Privacy Versus Party?

New sailors often are mystified about why some sailboats dock bow into the pier, and some prefer to tie up stern facing the dock. There are several reasons for this preference! I’ve always tried to assign a “stress number” to each maneuver to determine an overall anxiety scale on docking. If coming into a dock bow in is a score of 3 out of 10, and exiting stern out is a 7 out of 10; that’s a combined anxiety score of 10. Stern in initial docking renders an anxiety score of 5, and exiting a 3. The overall stress factor there might be a 8; so your cumulative stress score actually is lower. Personally, I feel there is more control bringing a stern to the dock and allowing the bow to follow, but many sailors, especially those with full keels, feel it’s easier to bring the bow in – so here are some factors to consider.

Bow In

A bow-in tie up seems to be the easiest maneuver. Seems. That’s not always the case. However, here are the reasons why a boater may prefer to have their bow facing the main dock.

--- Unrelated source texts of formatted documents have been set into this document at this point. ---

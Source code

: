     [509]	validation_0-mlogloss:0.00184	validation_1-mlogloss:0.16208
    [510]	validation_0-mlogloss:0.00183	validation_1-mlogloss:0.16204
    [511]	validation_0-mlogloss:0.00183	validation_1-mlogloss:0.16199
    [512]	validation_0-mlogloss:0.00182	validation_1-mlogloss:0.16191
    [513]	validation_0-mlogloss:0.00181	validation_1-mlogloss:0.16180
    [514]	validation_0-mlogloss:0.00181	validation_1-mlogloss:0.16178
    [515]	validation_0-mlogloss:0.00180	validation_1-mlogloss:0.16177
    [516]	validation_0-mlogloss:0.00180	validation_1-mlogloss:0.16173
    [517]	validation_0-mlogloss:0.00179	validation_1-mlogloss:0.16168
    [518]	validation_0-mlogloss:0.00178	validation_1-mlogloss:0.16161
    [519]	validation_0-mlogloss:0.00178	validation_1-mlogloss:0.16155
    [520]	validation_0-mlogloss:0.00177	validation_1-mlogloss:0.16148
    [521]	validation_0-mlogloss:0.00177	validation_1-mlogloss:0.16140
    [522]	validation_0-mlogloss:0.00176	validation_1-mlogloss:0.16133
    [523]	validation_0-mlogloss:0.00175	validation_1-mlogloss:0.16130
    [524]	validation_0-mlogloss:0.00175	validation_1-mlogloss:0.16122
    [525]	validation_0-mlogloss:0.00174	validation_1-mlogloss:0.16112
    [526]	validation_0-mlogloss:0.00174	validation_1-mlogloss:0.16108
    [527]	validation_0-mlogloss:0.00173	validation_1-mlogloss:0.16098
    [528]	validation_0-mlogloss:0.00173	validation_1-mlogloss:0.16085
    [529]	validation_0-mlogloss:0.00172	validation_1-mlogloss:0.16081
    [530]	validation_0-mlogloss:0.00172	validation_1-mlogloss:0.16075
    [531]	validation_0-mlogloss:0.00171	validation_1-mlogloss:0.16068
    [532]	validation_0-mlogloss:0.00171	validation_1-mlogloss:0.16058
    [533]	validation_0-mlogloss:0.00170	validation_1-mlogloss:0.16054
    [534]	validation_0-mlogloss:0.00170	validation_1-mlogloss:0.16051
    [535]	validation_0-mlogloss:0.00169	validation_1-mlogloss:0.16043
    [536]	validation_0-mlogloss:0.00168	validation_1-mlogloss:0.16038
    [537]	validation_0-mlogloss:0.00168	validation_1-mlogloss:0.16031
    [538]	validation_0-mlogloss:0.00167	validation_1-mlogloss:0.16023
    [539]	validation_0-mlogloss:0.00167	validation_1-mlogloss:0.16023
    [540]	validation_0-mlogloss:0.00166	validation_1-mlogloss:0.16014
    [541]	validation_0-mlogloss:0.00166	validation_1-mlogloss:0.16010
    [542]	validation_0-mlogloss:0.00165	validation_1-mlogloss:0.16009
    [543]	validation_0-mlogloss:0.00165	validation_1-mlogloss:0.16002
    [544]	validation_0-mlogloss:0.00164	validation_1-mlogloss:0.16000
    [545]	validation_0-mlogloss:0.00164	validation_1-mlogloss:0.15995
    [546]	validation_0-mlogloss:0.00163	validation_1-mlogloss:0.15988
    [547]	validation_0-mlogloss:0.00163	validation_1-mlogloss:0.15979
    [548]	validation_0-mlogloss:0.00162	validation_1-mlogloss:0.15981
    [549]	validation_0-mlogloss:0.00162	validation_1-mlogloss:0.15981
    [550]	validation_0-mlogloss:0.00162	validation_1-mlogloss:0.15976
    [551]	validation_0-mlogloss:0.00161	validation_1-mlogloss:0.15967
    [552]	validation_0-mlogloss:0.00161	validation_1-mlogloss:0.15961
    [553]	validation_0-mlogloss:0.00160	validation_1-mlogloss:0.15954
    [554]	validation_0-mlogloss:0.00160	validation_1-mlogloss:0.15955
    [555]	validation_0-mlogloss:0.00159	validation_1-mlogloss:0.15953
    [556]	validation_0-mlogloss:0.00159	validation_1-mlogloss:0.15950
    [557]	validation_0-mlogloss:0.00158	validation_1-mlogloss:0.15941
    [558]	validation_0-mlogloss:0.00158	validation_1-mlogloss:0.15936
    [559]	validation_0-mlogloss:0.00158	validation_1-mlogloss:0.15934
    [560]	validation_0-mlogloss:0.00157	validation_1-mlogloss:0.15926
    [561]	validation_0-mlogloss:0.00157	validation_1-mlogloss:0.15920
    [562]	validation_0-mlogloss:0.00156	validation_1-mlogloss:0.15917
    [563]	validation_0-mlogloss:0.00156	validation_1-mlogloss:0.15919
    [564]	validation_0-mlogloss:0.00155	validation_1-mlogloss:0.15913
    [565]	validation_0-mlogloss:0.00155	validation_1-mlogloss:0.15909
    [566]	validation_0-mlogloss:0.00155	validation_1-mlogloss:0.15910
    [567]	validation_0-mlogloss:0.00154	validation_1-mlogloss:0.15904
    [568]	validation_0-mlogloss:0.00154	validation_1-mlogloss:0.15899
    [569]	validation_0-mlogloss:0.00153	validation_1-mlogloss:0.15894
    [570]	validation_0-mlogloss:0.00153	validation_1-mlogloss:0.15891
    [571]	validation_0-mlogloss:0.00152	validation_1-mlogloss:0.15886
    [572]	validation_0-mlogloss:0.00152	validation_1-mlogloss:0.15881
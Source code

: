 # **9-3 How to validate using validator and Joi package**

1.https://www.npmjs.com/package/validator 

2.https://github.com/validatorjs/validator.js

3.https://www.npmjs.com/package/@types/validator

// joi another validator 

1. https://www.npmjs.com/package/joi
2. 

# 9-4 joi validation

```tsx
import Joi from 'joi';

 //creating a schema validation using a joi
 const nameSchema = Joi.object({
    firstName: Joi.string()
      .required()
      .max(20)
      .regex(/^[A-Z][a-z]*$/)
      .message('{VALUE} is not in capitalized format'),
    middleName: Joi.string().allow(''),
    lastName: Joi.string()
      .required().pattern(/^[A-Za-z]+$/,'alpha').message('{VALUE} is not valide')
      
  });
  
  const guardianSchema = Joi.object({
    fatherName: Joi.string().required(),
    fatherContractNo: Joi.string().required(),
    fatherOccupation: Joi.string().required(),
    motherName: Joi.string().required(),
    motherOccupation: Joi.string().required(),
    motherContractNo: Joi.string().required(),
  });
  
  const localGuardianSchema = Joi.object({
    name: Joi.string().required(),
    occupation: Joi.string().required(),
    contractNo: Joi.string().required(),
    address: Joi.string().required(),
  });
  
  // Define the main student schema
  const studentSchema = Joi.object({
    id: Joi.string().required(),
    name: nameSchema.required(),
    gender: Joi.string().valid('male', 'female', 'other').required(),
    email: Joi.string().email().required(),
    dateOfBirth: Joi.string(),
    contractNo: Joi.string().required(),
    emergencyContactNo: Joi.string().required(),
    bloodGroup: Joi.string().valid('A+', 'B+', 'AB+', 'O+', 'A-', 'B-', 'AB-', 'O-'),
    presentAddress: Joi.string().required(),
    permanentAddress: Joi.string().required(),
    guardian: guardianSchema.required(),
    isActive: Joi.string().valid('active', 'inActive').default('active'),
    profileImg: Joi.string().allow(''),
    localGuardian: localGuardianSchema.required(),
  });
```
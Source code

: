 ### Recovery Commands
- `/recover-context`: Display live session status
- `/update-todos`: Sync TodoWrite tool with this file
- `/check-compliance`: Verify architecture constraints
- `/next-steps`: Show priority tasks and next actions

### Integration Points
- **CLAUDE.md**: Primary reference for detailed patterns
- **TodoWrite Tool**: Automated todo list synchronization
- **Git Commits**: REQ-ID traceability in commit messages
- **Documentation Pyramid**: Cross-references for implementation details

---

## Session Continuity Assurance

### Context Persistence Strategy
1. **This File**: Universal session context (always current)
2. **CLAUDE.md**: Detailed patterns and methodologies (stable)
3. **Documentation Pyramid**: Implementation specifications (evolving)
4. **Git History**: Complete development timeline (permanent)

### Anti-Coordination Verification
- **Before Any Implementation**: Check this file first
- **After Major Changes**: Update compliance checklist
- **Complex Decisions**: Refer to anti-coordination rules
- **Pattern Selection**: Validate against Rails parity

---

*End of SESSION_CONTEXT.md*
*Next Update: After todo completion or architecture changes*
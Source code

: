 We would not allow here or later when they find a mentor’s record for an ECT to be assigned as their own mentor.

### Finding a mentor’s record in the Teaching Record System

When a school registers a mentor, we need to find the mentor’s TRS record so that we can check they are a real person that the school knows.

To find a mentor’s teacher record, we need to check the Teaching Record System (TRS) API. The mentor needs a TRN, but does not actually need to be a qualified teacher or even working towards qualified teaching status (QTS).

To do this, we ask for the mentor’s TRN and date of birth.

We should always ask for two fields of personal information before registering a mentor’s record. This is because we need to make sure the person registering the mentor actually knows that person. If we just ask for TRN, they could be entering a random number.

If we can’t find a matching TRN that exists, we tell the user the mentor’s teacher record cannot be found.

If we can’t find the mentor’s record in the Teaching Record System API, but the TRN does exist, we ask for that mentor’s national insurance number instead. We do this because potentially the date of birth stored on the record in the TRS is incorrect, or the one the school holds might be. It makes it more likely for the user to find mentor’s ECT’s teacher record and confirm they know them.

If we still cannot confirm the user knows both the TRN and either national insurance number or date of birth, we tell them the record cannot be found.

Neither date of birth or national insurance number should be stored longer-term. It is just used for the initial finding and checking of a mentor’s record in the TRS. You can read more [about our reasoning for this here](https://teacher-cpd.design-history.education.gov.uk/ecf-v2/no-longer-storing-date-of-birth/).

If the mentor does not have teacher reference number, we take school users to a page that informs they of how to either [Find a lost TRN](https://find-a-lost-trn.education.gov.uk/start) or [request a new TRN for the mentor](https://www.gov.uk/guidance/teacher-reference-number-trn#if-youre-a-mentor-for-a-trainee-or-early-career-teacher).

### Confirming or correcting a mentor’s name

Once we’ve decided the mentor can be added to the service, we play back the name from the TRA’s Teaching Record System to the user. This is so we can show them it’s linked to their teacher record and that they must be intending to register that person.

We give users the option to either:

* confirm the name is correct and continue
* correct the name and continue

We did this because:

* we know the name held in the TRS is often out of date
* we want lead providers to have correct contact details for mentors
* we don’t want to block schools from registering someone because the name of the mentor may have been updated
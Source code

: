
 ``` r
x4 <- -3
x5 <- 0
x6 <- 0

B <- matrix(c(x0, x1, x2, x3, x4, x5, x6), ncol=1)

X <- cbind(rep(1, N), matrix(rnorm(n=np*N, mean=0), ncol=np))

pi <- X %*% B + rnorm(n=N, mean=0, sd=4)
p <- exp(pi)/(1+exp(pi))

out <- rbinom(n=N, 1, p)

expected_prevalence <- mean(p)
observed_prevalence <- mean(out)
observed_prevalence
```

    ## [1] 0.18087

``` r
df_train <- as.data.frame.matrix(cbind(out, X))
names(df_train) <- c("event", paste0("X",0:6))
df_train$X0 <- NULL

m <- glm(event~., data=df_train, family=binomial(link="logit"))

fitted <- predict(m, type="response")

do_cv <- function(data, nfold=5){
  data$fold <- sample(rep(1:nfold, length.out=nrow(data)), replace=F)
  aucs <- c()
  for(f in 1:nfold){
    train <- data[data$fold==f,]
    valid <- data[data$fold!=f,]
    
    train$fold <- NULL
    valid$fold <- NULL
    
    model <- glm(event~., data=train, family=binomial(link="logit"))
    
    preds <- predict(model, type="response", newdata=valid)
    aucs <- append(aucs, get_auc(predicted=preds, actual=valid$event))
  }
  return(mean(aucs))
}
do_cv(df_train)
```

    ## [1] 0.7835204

  1. Privacy – it puts your stern away from the traffic on the pier.
  2. Feels easier.
  3. Overhanging dinghy davits to conk people on the head.
  4. Overhanging solar panels.
  5. Full keep, prop walk, discomfort maneuvering the vessel.

Stern In

While it may seem more difficult stern-in docking does have it’s benefits, including maneuverability.

  1. Power cord is not long enough.
  2. Owner does not want shore power cord draped along the deck.
  3. Vessel is longer than the dock.
  4. Easier to control stern angle into the slip using bow thruster.
  5. Maintenance – stern/steps are closer for workers coming and going frequently.
  6. Bow anchor won’t hang over the dock.
  7. Boat is longer than the dock, stern will stick out, stern line cannot stop the boat; 1/3 miracle snub up line is needed.
  8. Easier to abort the docking and move forward out of a tight spot.
  9. Can step on and off the swim platform if you have one.
  10. Can use stern lines also as crossed springs to hold stern off finger dock.
  11. Stern in puts the helmsperson right at the crucial spot; less depth perception necessary.
  12. Some finger piers end before the gate in the lifelines.
  13. Grocery loading.
  14. Dog loading.
  15. In the Med, and easier to walk the passerelle.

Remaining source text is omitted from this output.